BetterCJKSupportSpecification

Summary

This project aims at improving CJK support in Ubuntu.

Rationale

As of Breezy, since it has no default input method, normal CJK users can't write their native language on Ubuntu desktop environment. Additionally, the default configuration for various applications and the whole desktop is not so suitable for Asian users and users from certain countries. For example, default desktop font size is simply too small for CJK users, especially Chinese. To improve the experience for these users, some packages need to be patched, while others may need additional configuration.

Use cases

  • Chulsu installed Ubuntu onto his laptop and opened Firefox to see his favorite Korean web forum. Then, he found that first, "why this page looks diffrent than Firefox on Windows of my desktop", second, "how to input Korean to write my reply to the forum" and so on. He started to search Ubuntu Korean wiki and KLDP, and asked his questions. Spending several days, he just knew about how to install font packages, how to configure .fonts.conf under his home directory, how to install and use his Korean Input Method and so on. Now, he is thinking "why Linux is so difficult than Windows, but if all of these installed and configured when I installed Ubuntu that's the way to go."
  • Yeonhee loves to listen her favorite CDs when she is working on OpenOffice for her writing. For her one month trip to Jeju island, she wanted to convert them into MP3, but couldn't find a convert tool from Ubuntu installed on her new laptop. Anyway, she converted her favorite songs with MP3 music tag from her Windows, then opened Rhythmbox on Ubuntu laptop to listen them in case of testing. Now, she is looking at the song names aren't correctly shown up with Korean, "how I gonna go to my trip?"

  • Miyoung wanted to try Linux for her class, but she never used Linux before. Her classmate gave her Unbuntu CD so she was happy. But, on the way back to home, she felt some difficulties for installing the CD to her desktop which already had Windows installed, decided that "OK, I am going to search Ubuntu site for installing, what a great if I can find Korean guides are there, I should learn English..., does this CD support Korean?...".

Scope

  • Suggest that split this spec into several parts to concentrate and achieve one by one from most important one.
    • For SCIM as default Input Method for CJK users, suggest that use InputMethods/SCIM to gather development ideas about improvements and specifications

      • We need to workaround the SCIM ABI bug before we go ahead with this choice.

  • Default Input Method for CJK users, FontConfig and Enabling Embolden with patches are the topics we should focus first, in my opinion.

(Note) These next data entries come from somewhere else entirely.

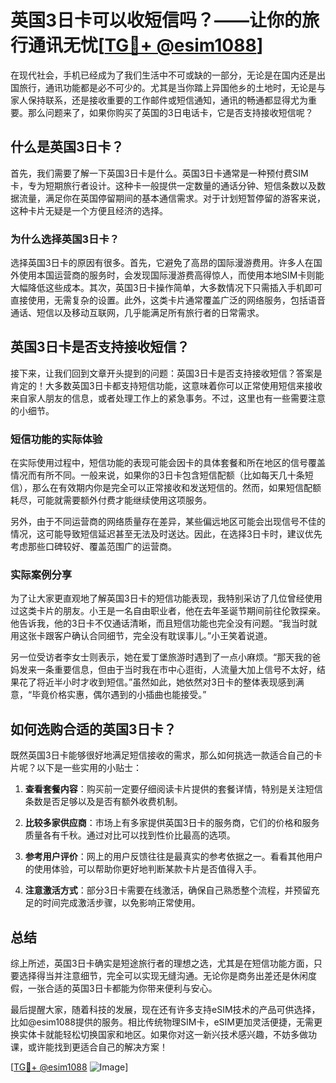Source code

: # 英国3日卡可以收短信吗？——让你的旅行通讯无忧[[TG💪+ @esim1088](https://t.me/s/esim1088)]

在现代社会，手机已经成为了我们生活中不可或缺的一部分，无论是在国内还是出国旅行，通讯功能都是必不可少的。尤其是当你踏上异国他乡的土地时，无论是与家人保持联系，还是接收重要的工作邮件或短信通知，通讯的畅通都显得尤为重要。那么问题来了，如果你购买了英国的3日电话卡，它是否支持接收短信呢？

## 什么是英国3日卡？

首先，我们需要了解一下英国3日卡是什么。英国3日卡通常是一种预付费SIM卡，专为短期旅行者设计。这种卡一般提供一定数量的通话分钟、短信条数以及数据流量，满足你在英国停留期间的基本通信需求。对于计划短暂停留的游客来说，这种卡片无疑是一个方便且经济的选择。

### 为什么选择英国3日卡？

选择英国3日卡的原因有很多。首先，它避免了高昂的国际漫游费用。许多人在国外使用本国运营商的服务时，会发现国际漫游费高得惊人，而使用本地SIM卡则能大幅降低这些成本。其次，英国3日卡操作简单，大多数情况下只需插入手机即可直接使用，无需复杂的设置。此外，这类卡片通常覆盖广泛的网络服务，包括语音通话、短信以及移动互联网，几乎能满足所有旅行者的日常需求。

## 英国3日卡是否支持接收短信？

接下来，让我们回到文章开头提到的问题：英国3日卡是否支持接收短信？答案是肯定的！大多数英国3日卡都支持短信功能，这意味着你可以正常使用短信来接收来自家人朋友的信息，或者处理工作上的紧急事务。不过，这里也有一些需要注意的小细节。

### 短信功能的实际体验

在实际使用过程中，短信功能的表现可能会因卡的具体套餐和所在地区的信号覆盖情况而有所不同。一般来说，如果你的3日卡包含短信配额（比如每天几十条短信），那么在有效期内你是完全可以正常接收和发送短信的。然而，如果短信配额耗尽，可能就需要额外付费才能继续使用这项服务。

另外，由于不同运营商的网络质量存在差异，某些偏远地区可能会出现信号不佳的情况，这可能导致短信延迟甚至无法及时送达。因此，在选择3日卡时，建议优先考虑那些口碑较好、覆盖范围广的运营商。

### 实际案例分享

为了让大家更直观地了解英国3日卡的短信功能表现，我特别采访了几位曾经使用过这类卡片的朋友。小王是一名自由职业者，他在去年圣诞节期间前往伦敦探亲。他告诉我，他的3日卡不仅通话清晰，而且短信功能也完全没有问题。“我当时就用这张卡跟客户确认合同细节，完全没有耽误事儿。”小王笑着说道。

另一位受访者李女士则表示，她在爱丁堡旅游时遇到了一点小麻烦。“那天我的爸妈发来一条重要信息，但由于当时我在市中心逛街，人流量大加上信号不太好，结果花了将近半小时才收到短信。”虽然如此，她依然对3日卡的整体表现感到满意，“毕竟价格实惠，偶尔遇到的小插曲也能接受。”

## 如何选购合适的英国3日卡？

既然英国3日卡能够很好地满足短信接收的需求，那么如何挑选一款适合自己的卡片呢？以下是一些实用的小贴士：

1. **查看套餐内容**：购买前一定要仔细阅读卡片提供的套餐详情，特别是关注短信条数是否足够以及是否有额外收费机制。
   
2. **比较多家供应商**：市场上有多家提供英国3日卡的服务商，它们的价格和服务质量各有千秋。通过对比可以找到性价比最高的选项。

3. **参考用户评价**：网上的用户反馈往往是最真实的参考依据之一。看看其他用户的使用体验，可以帮助你更好地判断某款卡片是否值得入手。

4. **注意激活方式**：部分3日卡需要在线激活，确保自己熟悉整个流程，并预留充足的时间完成激活步骤，以免影响正常使用。

## 总结

综上所述，英国3日卡确实是短途旅行者的理想之选，尤其是在短信功能方面，只要选择得当并注意细节，完全可以实现无缝沟通。无论你是商务出差还是休闲度假，一张合适的英国3日卡都能为你带来便利与安心。

最后提醒大家，随着科技的发展，现在还有许多支持eSIM技术的产品可供选择，比如@esim1088提供的服务。相比传统物理SIM卡，eSIM更加灵活便捷，无需更换实体卡就能轻松切换国家和地区。如果你对这一新兴技术感兴趣，不妨多做功课，或许能找到更适合自己的解决方案！

[[TG💪+ @esim1088](https://t.me/s/esim1088) ![Image](https://i.postimg.cc/4NQfJmqS/Snipaste-2025-05-13-00-14-12.png)]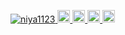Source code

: <p align="left"> 
  <a href="https://github.com/niya1123/niya1123/">
    <img src="https://komarev.com/ghpvc/?username=niya1123" alt="niya1123" />
  </a>
  <a href="http://twitter.com/yk8976">
    <img height="20" src="https://img.shields.io/twitter/follow/yk8976?label=Twitter&logo=twitter&style=flat" />
  </a>
  <a href="https://github.com/niya1123">
    <img height="20" src="https://img.shields.io/github/followers/niya1123?label=follow&logo=github&style=flat" />
  </a>
  <a href="http://qiita.com/niya1123">
    <img height="20" src="https://qiita-badge.apiapi.app/s/niya1123/posts.svg" />
  </a>
  <//qiita.com/niya1123">
    <img height="20" src="https://qiita-badge.apiapi.app/s/niya1123/contributions.svg" />
  </a>
</p>
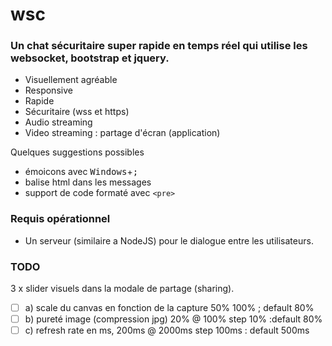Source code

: # wsc

### Un chat sécuritaire super rapide en temps réel qui utilise les websocket, bootstrap et jquery.

- Visuellement agréable
- Responsive
- Rapide
- Sécuritaire (wss et https)
- Audio streaming
- Video streaming : partage d'écran (application)

Quelques suggestions possibles
- émoicons avec <kbd>Windows</kbd>+<kbd>;</kbd>
- balise html dans les messages
- support de code formaté avec `<pre>`

### Requis opérationnel
 - Un serveur (similaire a NodeJS) pour le dialogue entre les utilisateurs.


### TODO

3 x slider visuels dans la modale de partage (sharing).
 - [ ] a) scale du canvas en fonction de la capture 50%  100% ; default 80%
 - [ ] b) pureté image (compression jpg) 20% @ 100% step 10% :default 80%
 - [ ] c) refresh rate en ms, 200ms @ 2000ms step 100ms : default 500ms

  • Keep this spec as main to see overall scope, progress and implementations, add sub-specifications here.
  • Please add your ideas to specify scope of Dapper implementation. If it is too late, we can still use this specification for Dapper+1.

For localization sprint

Design

  1. Install a default input method such as scim, and start it automatically when user start X. Besides, users should be allowed to have their own individual setting.
    • Useful links here for Korean Input Methods
    • Scim shall be the default input method, there are already many IM engines based on scim, and so far its language support is the best. Even Fedora and Mandriva are using it by default.
  2. Better environment variables tuning for CJK users in language-selector, installer etc.
  3. Tune fontconfig setting to achieve better CJK fonts display (e.g. more solid font outline, bold type, use bitmap for medium font size etc). Surely,to obtain this, we need some font package's support like ttf-arphic-uming/ukai.
    • Use ttf-arphic-uming/ukai by default, since these are the only package that contain Hong Kong characters for all sizes.
    • Install xfonts-wqy for simplified Chinese installation; ttf-newsung is not needed since it has already been included into uming/ukai.
    • Regarding this fontconfig topic, Korean Linux users are discussing about default font for Distro instead of ttf-baekmuk, currently most favorite font is ttf-unfonts then ttf-alee. KoreanTeam will provide up-to-date BeautifyKoreanFonts once decision will be made for a font package.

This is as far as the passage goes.